Figure 2. Redox potential of the RsrA^red.Zn²⁺–σ^R complex.

(a) RsrA^red.Zn²⁺ binding to σ^R monitored by intrinsic tryptophan emission fluorescence spectroscopy. Figure shows emission spectra (λ_ex 295 nm) of σ^R at different RsrA^red.Zn²⁺ concentrations collected at 25 °C in 50 mM Tris (pH 7.5) buffer, 100 mM NaCl and 2 mM DTT. For clarity, traces are coloured with incrementally darker tone of grey for increasing RsrA concentration. Inset figure shows fraction of σ^R in complex as measured by the change in fluorescence intensity at 343 nm with increasing RsrA^red.Zn²⁺ concentration.

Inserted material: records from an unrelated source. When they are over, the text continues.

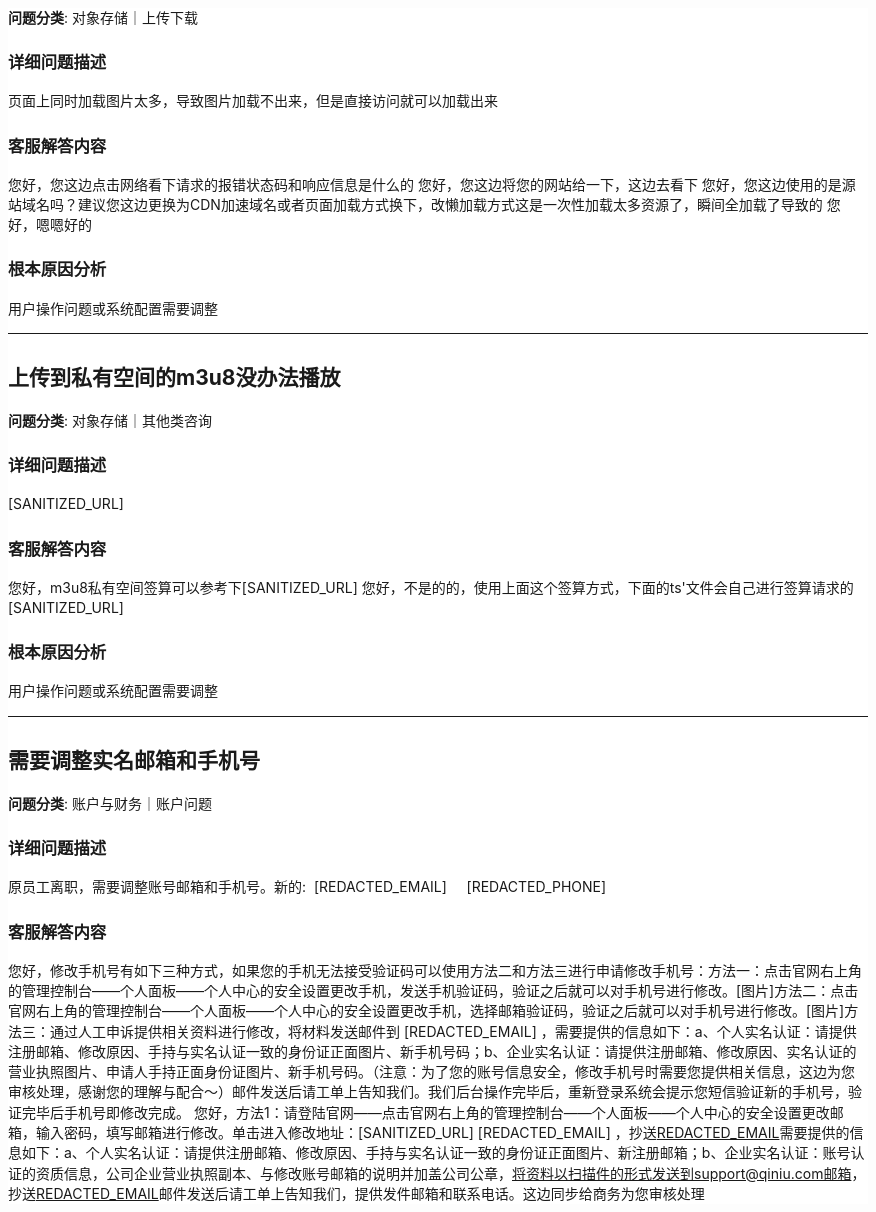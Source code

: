 **问题分类**: 对象存储｜上传下载

### 详细问题描述

页面上同时加载图片太多，导致图片加载不出来，但是直接访问就可以加载出来

### 客服解答内容

您好，您这边点击网络看下请求的报错状态码和响应信息是什么的 您好，您这边将您的网站给一下，这边去看下 您好，您这边使用的是源站域名吗？建议您这边更换为CDN加速域名或者页面加载方式换下，改懒加载方式这是一次性加载太多资源了，瞬间全加载了导致的 您好，嗯嗯好的

### 根本原因分析

用户操作问题或系统配置需要调整

---

## 上传到私有空间的m3u8没办法播放

**问题分类**: 对象存储｜其他类咨询

### 详细问题描述

[SANITIZED_URL]

### 客服解答内容

您好，m3u8私有空间签算可以参考下[SANITIZED_URL] 您好，不是的的，使用上面这个签算方式，下面的ts'文件会自己进行签算请求的[SANITIZED_URL]

### 根本原因分析

用户操作问题或系统配置需要调整

---

## 需要调整实名邮箱和手机号

**问题分类**: 账户与财务｜账户问题

### 详细问题描述

原员工离职，需要调整账号邮箱和手机号。新的:  [REDACTED_EMAIL]     [REDACTED_PHONE]

### 客服解答内容

您好，修改手机号有如下三种方式，如果您的手机无法接受验证码可以使用方法二和方法三进行申请修改手机号：方法一：点击官网右上角的管理控制台——个人面板——个人中心的安全设置更改手机，发送手机验证码，验证之后就可以对手机号进行修改。[图片]方法二：点击官网右上角的管理控制台——个人面板——个人中心的安全设置更改手机，选择邮箱验证码，验证之后就可以对手机号进行修改。[图片]方法三：通过人工申诉提供相关资料进行修改，将材料发送邮件到 [REDACTED_EMAIL] ，需要提供的信息如下：a、个人实名认证：请提供注册邮箱、修改原因、手持与实名认证一致的身份证正面图片、新手机号码；b、企业实名认证：请提供注册邮箱、修改原因、实名认证的营业执照图片、申请人手持正面身份证图片、新手机号码。（注意：为了您的账号信息安全，修改手机号时需要您提供相关信息，这边为您审核处理，感谢您的理解与配合～）邮件发送后请工单上告知我们。我们后台操作完毕后，重新登录系统会提示您短信验证新的手机号，验证完毕后手机号即修改完成。 您好，方法1：请登陆官网——点击官网右上角的管理控制台——个人面板——个人中心的安全设置更改邮箱，输入密码，填写邮箱进行修改。单击进入修改地址：[SANITIZED_URL] [REDACTED_EMAIL] ，抄送[REDACTED_EMAIL](商务邮箱)需要提供的信息如下：a、个人实名认证：请提供注册邮箱、修改原因、手持与实名认证一致的身份证正面图片、新注册邮箱；b、企业实名认证：账号认证的资质信息，公司企业营业执照副本、与修改账号邮箱的说明并加盖公司公章，将资料以扫描件的形式发送到support@qiniu.com邮箱，抄送[REDACTED_EMAIL](商务邮箱)邮件发送后请工单上告知我们，提供发件邮箱和联系电话。这边同步给商务为您审核处理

Data show stoichiometric binding of RsrA^red.Zn²⁺ to σ^R. (b) Redox potential of RsrA^red.Zn²⁺ in complex with σ^R complex relative to a redox couple of reduced/oxidized glutathione. The degree of oxidation was measured by the change in tryptophan emission fluorescence of σ^R as the complex dissociates (open triangles) and by the release of Zn²⁺ using the PAR assay (filled triangles). Both sets of data were fitted to the Nernst equation to determine the redox potential of the RsrA^red-Zn²⁺–σ^R complex as −193.04±2.01 mV. Experiments were conducted in 50 mM Tris (pH 7.5) buffer containing 100 mM NaCl and at 25 °C. (c) Redox ruler showing the redox potentials of selected proteins and small molecules. Figure adapted from ref. 27. The estimated redox potential of the bacterial cytoplasm is indicated in grey.